Avec Trump, et son irrégularité, le risque que les choses dégénèrent est bien réel, y compris sur le plan économique, d’autant plus qu’il dispose de majorités dans les deux chambres. Il ne se refuse désormais plus rien et, contrairement à 2016, il a écarté ceux qui le critiquaient en interne.
Remarqué:
Les Républicains devraient obtenir la majorité dans les deux chambres, mais le résultat n’est pas encore définitif.
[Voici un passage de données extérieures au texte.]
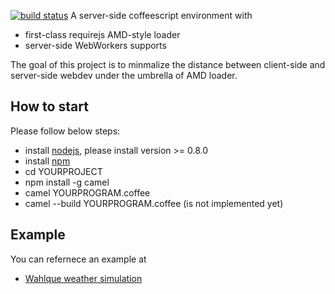 [![build status](https://secure.travis-ci.org/mountain/camel.png)](http://travis-ci.org/mountain/camel)
A server-side coffeescript environment with

  * first-class requirejs AMD-style loader
  * server-side WebWorkers supports

The goal of this project is to minmalize the distance between client-side and server-side webdev under the umbrella
of AMD loader. 

## How to start

Please follow below steps:

 * install [nodejs](http://nodejs.org), please install version >= 0.8.0
 * install [npm](http://npmjs.org)
 * cd YOURPROJECT
 * npm install -g camel
 * camel YOURPROGRAM.coffee
 * camel --build YOURPROGRAM.coffee (is not implemented yet)

## Example

You can refernece an example at

  * [Wahlque weather simulation](https://github.com/Wahlque/weather)

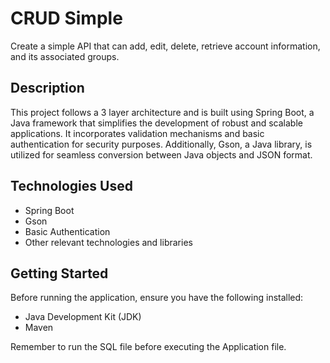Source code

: # CRUD Simple
Create a simple API that can add, edit, delete, retrieve account information, and its associated groups.

## Description
This project follows a 3 layer architecture and is built using Spring Boot, a Java framework that simplifies the development of robust and scalable applications. It incorporates validation mechanisms and basic authentication for security purposes. Additionally, Gson, a Java library, is utilized for seamless conversion between Java objects and JSON format.

## Technologies Used
* Spring Boot
* Gson
* Basic Authentication
* Other relevant technologies and libraries

## Getting Started
Before running the application, ensure you have the following installed:
* Java Development Kit (JDK)
* Maven

Remember to run the SQL file before executing the Application file.

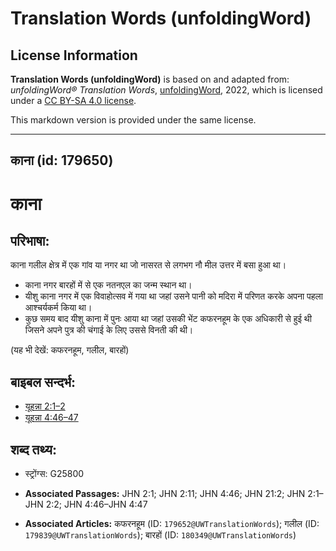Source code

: # Translation Words (unfoldingWord)

## License Information

**Translation Words (unfoldingWord)** is based on and adapted from: _unfoldingWord® Translation Words_, [unfoldingWord](https://unfoldingword.org/utw), 2022, which is licensed under a [CC BY-SA 4.0 license](https://creativecommons.org/licenses/by-sa/4.0/legalcode.en).

This markdown version is provided under the same license.



--------------------------------

## काना (id: 179650)

काना
====

परिभाषा:
--------

काना गलील क्षेत्र में एक गांव या नगर था जो नासरत से लगभग नौ मील उत्तर में बसा हुआ था।

* काना नगर बारहों में से एक नतनएल का जन्म स्थान था।
* यीशु काना नगर में एक विवाहोत्सव में गया था जहां उसने पानी को मदिरा में परिणत करके अपना पहला आश्चर्यकर्म किया था।
* कुछ समय बाद यीशु काना में पुनः आया था जहां उसकी भेंट कफरनहूम के एक अधिकारी से हुई थी जिसने अपने पुत्र की चंगाई के लिए उससे विनती की थी।

(यह भी देखें: कफरनहूम, गलील, बारहों)

बाइबल सन्दर्भ:
--------------

* [यूहन्ना 2:1–2](https://ref.ly/John2:1-John2:2)
* [यूहन्ना 4:46–47](https://ref.ly/John4:46-John4:47)

शब्द तथ्य:
----------

* स्ट्रोंग्स: G25800

* **Associated Passages:** JHN 2:1; JHN 2:11; JHN 4:46; JHN 21:2; JHN 2:1–JHN 2:2; JHN 4:46–JHN 4:47
* **Associated Articles:** कफरनहूम (ID: `179652@UWTranslationWords`); गलील (ID: `179839@UWTranslationWords`); बारहों (ID: `180349@UWTranslationWords`)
Les décomptes sont toujours en cours dans plusieurs États et les démocrates pourraient théoriquement encore gagner.
Si Trump affaiblit l’OTAN comme il l’a annoncé, l’Europe devra investir davantage dans la sécurité et dans l’armée. La Suisse devra-t-elle également contribuer ?
La guerre en Ukraine plane en effet au-dessus de nos têtes comme une épée de Damoclès. Mais je doute que la Suisse se réarme davantage.
Pourquoi pas?
Le débat risque de s’enliser, comme on l’a déjà vu à ce sujet. Beaucoup gardent à l’esprit que nous sommes au cœur de l’Europe et très heureux d’avoir des pays amis autour de nous.
«La Suisse est opportuniste»
Le lobby militaire est également moins puissant que bien d’autres. Les intérêts et les idées divergentes sont nombreux. Surtout en cette période où la Confédération doit faire des économies.
L’arrivée au pouvoir de « l’ami » de Poutine n’aura donc aucune conséquence pour la Suisse ?
Il existe un risque très réel que la Russie se sente encouragée à poursuivre son avancée vers l’ouest de l’Ukraine. Surtout si Trump met sa menace à exécution et réduit son soutien financier à Kiev. Si cela se produisait, des millions de personnes supplémentaires fuiraient le pays, ce qui aurait de très graves conséquences pour la Suisse.
Cela augmenterait également la pression en Suisse sur les Ukrainiens en quête de protection.
En effet. Aujourd’hui déjà, les partis bourgeois veulent serrer la vis et pouvoir renvoyer ces réfugiés sous certaines conditions. C’est dans cette direction que l’UDC va le plus loin.
“Mais Poutine et Trump, qui sont perçus positivement surtout à droite, pourraient parvenir à une solution à ce conflit”
Si la nouvelle administration américaine encourage indirectement la Russie à faire des progrès en Ukraine, la question des réfugiés s’aggravera dans le pays. C’est aussi simple que ça. Et une augmentation de l’immigration n’a jamais nui politiquement à l’UDC.